MT: There’s been some concern expressed about how expansion would affect insurers in Mississippi. How has the Arkansas model addressed similar concerns there?

Thompson: Some benefits Arkansas has received from Medicaid expansion are tied to unique aspects of the state’s program. Medicaid expansion is a huge decision for states — they can focus on the expansion decision alone or, as Arkansas did, use expansion to shape both the private and public health insurance systems.  

Prior to our expansion, insurance carriers could cherry-pick the counties in which they would offer coverage. Arkansas now requires insurers participating in the exchange to offer coverage statewide, creating competition and consumer choice in all areas of the state. Arkansas also enrolled people deemed “medically frail” in traditional Medicaid, creating an expansion population that was relatively young, healthy and low-risk for insurers to cover. In 2014, average marketplace premiums in Arkansas were among the highest in the region, but since 2017 they have been lower than in any of the surrounding states, including Mississippi.

Arkansas’ decision to provide private health coverage has also been advantageous for enrollees. Private coverage does not carry the stigma of Medicaid, and because payment rates are higher for commercially insured patients than for Medicaid patients, Medicaid expansion enrollees in Arkansas have been less likely to encounter barriers to care than traditional Medicaid enrollees.

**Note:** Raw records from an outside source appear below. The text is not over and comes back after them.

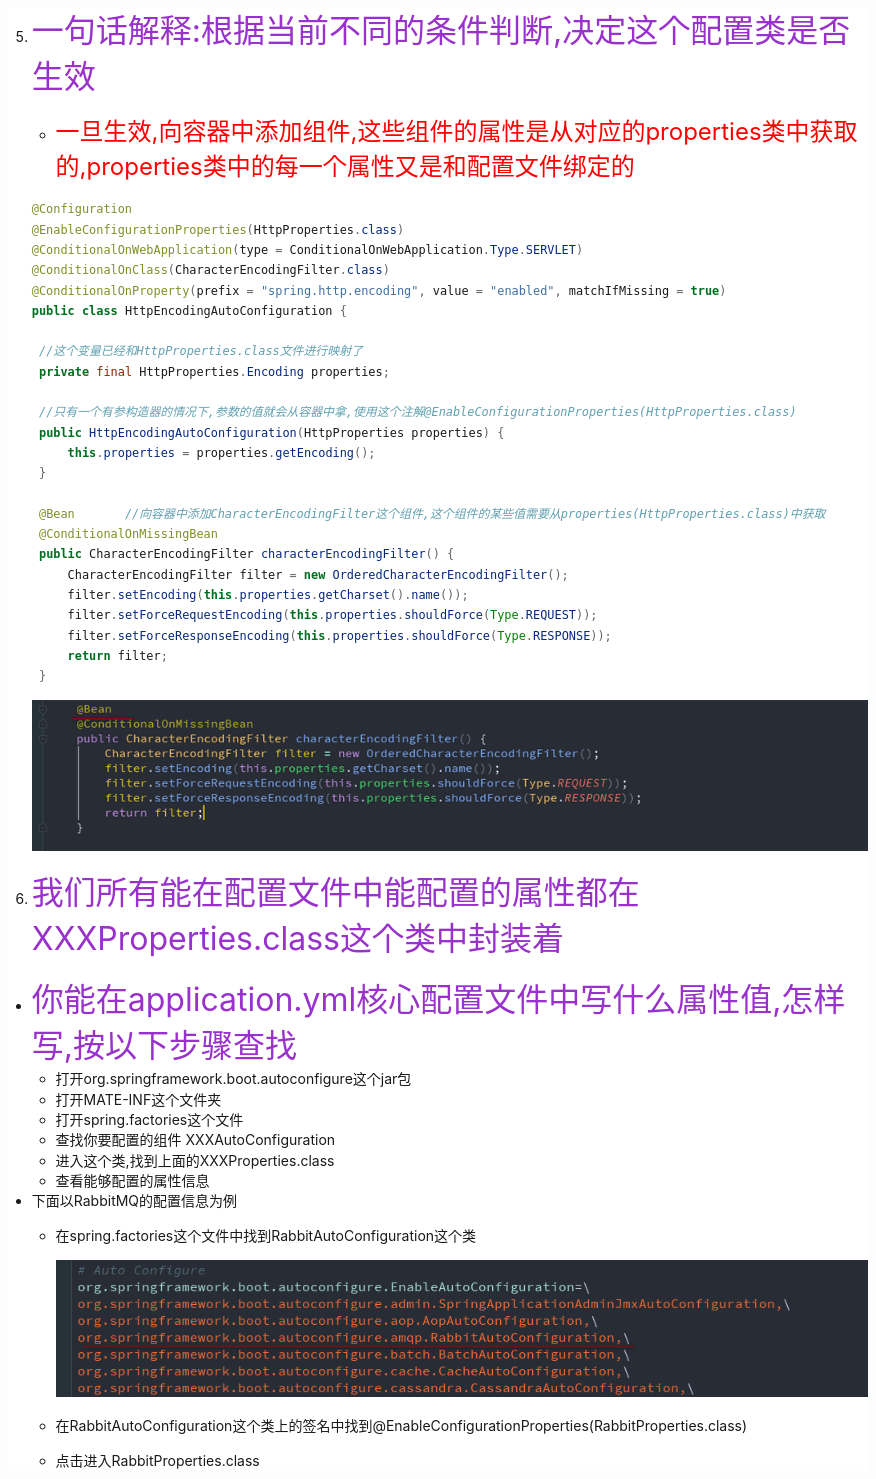 5. <font color=#9932CC size=6>一句话解释:根据当前不同的条件判断,决定这个配置类是否生效</font>
   * <font color=red size=5>一旦生效,向容器中添加组件,这些组件的属性是从对应的properties类中获取的,properties类中的每一个属性又是和配置文件绑定的</font>

    ```java
    @Configuration
    @EnableConfigurationProperties(HttpProperties.class)
    @ConditionalOnWebApplication(type = ConditionalOnWebApplication.Type.SERVLET)
    @ConditionalOnClass(CharacterEncodingFilter.class)
    @ConditionalOnProperty(prefix = "spring.http.encoding", value = "enabled", matchIfMissing = true)
    public class HttpEncodingAutoConfiguration {

     //这个变量已经和HttpProperties.class文件进行映射了
     private final HttpProperties.Encoding properties;

     //只有一个有参构造器的情况下,参数的值就会从容器中拿,使用这个注解@EnableConfigurationProperties(HttpProperties.class)
     public HttpEncodingAutoConfiguration(HttpProperties properties) {
         this.properties = properties.getEncoding();
     }

     @Bean       //向容器中添加CharacterEncodingFilter这个组件,这个组件的某些值需要从properties(HttpProperties.class)中获取
     @ConditionalOnMissingBean
     public CharacterEncodingFilter characterEncodingFilter() {
         CharacterEncodingFilter filter = new OrderedCharacterEncodingFilter();
         filter.setEncoding(this.properties.getCharset().name());
         filter.setForceRequestEncoding(this.properties.shouldForce(Type.REQUEST));
         filter.setForceResponseEncoding(this.properties.shouldForce(Type.RESPONSE));
         return filter;
     }
    ```
   ![6.png](images/6.png)

6. <font color=#9932CC size=6>我们所有能在配置文件中能配置的属性都在XXXProperties.class这个类中封装着</font>
* <font color=#9932CC size=6>你能在application.yml核心配置文件中写什么属性值,怎样写,按以下步骤查找</font>
   * 打开org.springframework.boot.autoconfigure这个jar包
   * 打开MATE-INF这个文件夹
   * 打开spring.factories这个文件
   * 查找你要配置的组件 XXXAutoConfiguration
   * 进入这个类,找到上面的XXXProperties.class
   * 查看能够配置的属性信息
* 下面以RabbitMQ的配置信息为例
   * 在spring.factories这个文件中找到RabbitAutoConfiguration这个类

     ![4.png](images/4.png)
   * 在RabbitAutoConfiguration这个类上的签名中找到@EnableConfigurationProperties(RabbitProperties.class)
   * 点击进入RabbitProperties.class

MT: How many people are actually enrolled in Arkansas, and should Mississippians worry about costs if more people enroll as time goes on?

Thompson: Some opponents of Medicaid expansion have accused Arkansas’ program of out-of-control growth, pointing out that enrollment was projected at the program’s inception to be about 250,000 but grew to more than 340,000 in 2022. In fact, enrollment only reached that level because of a now-defunct rule that required states to keep people continuously enrolled in Medicaid programs during the COVID-19 public health emergency. Arkansas resumed eligibility checks for Medicaid programs last April, and by the end of 2023, total enrollment in ARHOME was just under 252,000 — very close to original projections.

Medicaid expansion’s slow journey toward nationwide adoption is reminiscent of the original federal-state Medicaid partnership, which was enacted by Congress in 1965 but not adopted by every state until 1982, when the last holdout, Arizona, came on board. Change can be hard, but polls show that voters, including Mississippi voters, favor Medicaid expansion. It’s no wonder that the number of holdout states keeps dwindling.